GIVEN ENTRIES:
------------------------

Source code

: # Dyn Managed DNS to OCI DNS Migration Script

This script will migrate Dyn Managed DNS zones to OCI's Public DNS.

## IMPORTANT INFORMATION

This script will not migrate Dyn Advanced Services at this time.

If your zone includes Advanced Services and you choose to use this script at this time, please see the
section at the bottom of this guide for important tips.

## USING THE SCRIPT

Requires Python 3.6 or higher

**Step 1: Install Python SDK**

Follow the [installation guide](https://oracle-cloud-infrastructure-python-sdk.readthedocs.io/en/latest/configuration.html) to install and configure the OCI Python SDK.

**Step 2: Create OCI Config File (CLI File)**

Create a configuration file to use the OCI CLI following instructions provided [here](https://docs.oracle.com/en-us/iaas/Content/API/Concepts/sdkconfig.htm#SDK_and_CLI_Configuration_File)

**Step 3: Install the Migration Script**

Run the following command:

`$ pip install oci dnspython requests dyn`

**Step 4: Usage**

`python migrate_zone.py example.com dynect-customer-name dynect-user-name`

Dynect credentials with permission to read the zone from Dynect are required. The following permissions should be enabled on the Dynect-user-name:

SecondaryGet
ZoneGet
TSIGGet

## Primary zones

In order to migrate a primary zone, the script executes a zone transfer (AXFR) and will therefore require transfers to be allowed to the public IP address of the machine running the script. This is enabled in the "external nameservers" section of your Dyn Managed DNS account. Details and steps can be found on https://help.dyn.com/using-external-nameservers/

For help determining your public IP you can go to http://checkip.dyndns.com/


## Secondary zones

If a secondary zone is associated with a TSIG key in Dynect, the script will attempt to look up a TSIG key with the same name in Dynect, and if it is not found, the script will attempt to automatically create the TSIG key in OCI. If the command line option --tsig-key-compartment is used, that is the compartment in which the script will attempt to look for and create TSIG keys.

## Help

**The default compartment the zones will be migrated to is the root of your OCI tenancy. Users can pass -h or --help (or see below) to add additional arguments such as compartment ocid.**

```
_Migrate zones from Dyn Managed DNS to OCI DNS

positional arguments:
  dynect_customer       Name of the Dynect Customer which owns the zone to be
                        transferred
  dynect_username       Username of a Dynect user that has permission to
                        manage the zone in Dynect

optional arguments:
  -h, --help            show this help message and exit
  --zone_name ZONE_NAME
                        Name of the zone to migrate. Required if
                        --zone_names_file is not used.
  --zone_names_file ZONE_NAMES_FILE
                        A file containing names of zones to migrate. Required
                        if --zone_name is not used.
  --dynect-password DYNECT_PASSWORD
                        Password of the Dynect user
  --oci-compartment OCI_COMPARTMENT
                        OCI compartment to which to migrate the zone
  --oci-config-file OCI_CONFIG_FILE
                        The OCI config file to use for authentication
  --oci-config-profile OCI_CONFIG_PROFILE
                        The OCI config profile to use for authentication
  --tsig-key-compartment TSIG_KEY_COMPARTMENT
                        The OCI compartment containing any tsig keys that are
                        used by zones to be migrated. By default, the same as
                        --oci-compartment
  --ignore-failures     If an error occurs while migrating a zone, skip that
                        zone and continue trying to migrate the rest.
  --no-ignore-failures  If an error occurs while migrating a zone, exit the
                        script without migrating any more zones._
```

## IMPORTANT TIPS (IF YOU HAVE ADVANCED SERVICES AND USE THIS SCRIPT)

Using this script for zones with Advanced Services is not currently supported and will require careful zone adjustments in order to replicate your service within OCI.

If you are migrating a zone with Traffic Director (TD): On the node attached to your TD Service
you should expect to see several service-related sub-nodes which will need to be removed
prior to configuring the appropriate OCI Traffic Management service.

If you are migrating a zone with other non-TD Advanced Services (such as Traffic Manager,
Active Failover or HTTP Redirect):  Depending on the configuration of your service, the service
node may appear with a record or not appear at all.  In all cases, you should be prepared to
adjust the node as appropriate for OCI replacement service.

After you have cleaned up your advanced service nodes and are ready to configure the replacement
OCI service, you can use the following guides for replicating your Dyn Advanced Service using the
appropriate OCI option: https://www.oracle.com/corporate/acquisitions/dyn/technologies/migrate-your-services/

------------------------

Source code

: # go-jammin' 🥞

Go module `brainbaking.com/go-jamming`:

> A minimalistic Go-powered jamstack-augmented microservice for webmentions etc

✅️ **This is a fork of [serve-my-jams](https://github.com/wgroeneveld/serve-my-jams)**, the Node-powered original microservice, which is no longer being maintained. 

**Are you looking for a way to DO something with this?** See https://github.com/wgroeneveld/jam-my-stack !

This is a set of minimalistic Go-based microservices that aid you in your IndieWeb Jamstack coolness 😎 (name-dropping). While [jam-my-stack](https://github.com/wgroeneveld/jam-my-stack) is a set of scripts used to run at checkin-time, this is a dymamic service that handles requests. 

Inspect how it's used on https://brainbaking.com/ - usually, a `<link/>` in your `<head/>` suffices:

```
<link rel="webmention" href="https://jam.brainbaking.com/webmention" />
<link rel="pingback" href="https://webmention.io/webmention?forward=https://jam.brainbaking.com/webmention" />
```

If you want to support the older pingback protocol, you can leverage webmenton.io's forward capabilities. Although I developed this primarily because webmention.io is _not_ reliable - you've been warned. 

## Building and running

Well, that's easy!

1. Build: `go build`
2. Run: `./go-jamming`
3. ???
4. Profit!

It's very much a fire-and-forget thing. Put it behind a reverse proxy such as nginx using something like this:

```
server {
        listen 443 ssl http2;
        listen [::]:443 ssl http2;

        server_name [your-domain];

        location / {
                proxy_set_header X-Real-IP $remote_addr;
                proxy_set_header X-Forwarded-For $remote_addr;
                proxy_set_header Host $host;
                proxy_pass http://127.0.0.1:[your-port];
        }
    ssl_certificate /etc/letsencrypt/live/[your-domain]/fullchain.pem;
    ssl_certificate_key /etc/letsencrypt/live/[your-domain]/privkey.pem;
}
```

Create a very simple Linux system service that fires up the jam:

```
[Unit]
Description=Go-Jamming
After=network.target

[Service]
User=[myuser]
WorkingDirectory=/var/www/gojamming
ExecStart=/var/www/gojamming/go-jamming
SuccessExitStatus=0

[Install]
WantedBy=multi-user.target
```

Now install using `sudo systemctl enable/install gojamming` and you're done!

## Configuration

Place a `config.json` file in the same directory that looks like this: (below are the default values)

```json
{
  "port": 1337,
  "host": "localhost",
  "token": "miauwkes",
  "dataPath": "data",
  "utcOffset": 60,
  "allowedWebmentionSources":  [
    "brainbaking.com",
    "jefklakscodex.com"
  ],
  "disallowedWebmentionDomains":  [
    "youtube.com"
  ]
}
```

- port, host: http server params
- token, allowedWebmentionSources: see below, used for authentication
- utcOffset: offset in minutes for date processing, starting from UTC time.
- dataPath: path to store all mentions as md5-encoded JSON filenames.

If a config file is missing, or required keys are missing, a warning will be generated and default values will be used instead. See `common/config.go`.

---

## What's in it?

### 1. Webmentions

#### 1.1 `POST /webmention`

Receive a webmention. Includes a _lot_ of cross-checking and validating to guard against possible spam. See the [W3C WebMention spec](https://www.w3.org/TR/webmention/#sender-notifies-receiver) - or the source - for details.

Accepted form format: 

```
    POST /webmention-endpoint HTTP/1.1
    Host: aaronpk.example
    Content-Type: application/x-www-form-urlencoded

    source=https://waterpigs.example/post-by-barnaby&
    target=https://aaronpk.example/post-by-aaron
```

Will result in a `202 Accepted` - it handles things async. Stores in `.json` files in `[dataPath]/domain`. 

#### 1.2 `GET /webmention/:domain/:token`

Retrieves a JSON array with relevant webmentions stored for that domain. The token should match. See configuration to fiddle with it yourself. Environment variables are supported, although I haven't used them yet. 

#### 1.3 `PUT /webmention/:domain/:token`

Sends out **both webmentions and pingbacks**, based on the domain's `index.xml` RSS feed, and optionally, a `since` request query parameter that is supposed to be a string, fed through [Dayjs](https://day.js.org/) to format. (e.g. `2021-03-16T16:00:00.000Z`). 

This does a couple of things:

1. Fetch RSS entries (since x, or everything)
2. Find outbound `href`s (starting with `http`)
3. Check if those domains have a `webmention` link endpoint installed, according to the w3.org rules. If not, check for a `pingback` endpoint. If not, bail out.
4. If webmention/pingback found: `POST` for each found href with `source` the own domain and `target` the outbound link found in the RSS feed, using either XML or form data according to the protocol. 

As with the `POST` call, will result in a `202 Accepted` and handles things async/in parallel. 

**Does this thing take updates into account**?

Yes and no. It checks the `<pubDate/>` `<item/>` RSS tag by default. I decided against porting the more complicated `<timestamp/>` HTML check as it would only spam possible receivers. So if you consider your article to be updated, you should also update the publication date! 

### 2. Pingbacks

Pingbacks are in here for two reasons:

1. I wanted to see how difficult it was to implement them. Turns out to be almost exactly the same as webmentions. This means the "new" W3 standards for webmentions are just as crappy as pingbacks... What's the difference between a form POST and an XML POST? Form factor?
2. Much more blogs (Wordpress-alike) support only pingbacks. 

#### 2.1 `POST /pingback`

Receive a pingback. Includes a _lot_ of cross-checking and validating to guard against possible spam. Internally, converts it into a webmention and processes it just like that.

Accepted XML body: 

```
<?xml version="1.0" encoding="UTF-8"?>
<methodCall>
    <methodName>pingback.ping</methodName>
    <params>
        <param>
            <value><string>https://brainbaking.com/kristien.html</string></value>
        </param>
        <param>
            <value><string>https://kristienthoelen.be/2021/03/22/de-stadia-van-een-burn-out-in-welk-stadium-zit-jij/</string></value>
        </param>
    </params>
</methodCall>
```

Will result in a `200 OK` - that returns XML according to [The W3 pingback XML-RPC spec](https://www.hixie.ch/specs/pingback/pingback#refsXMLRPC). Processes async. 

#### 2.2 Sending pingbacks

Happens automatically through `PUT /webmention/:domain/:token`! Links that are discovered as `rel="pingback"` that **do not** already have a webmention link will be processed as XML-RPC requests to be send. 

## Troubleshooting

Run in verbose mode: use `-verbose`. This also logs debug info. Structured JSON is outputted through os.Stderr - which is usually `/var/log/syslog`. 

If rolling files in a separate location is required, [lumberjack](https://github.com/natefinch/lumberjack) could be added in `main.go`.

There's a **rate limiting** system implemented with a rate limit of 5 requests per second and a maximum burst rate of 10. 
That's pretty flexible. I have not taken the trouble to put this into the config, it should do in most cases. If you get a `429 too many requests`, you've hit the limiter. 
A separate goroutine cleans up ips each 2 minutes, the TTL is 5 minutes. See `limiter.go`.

------------------------

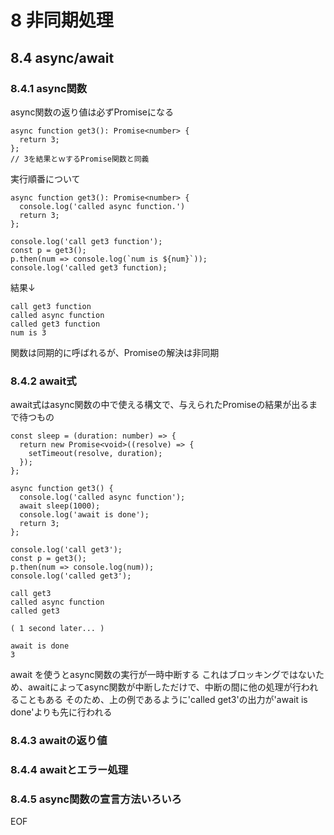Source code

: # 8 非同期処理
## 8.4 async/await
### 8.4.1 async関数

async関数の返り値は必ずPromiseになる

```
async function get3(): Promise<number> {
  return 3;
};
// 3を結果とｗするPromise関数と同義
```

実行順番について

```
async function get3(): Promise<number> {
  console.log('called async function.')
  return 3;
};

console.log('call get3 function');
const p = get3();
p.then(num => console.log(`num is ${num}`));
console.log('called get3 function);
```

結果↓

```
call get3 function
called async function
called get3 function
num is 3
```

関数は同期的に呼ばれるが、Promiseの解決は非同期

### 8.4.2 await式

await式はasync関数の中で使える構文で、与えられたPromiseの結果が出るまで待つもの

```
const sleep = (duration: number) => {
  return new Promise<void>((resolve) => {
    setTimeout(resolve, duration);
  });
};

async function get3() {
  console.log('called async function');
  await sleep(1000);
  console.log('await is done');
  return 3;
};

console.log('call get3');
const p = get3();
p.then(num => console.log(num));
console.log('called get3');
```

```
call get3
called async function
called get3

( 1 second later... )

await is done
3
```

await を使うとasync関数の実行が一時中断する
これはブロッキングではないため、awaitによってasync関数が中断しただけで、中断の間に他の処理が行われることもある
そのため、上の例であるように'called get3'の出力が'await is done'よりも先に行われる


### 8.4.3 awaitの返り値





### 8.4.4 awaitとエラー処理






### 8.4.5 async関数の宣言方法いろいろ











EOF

------------------------

INSTRUCTIONS FOR THE TASK: Look through the entries above, and wherever a line holds the word "location", copy it.

PROBLEM SOLUTION:
        location / {
If rolling files in a separate location is required, [lumberjack](https://github.com/natefinch/lumberjack) could be added in `main.go`.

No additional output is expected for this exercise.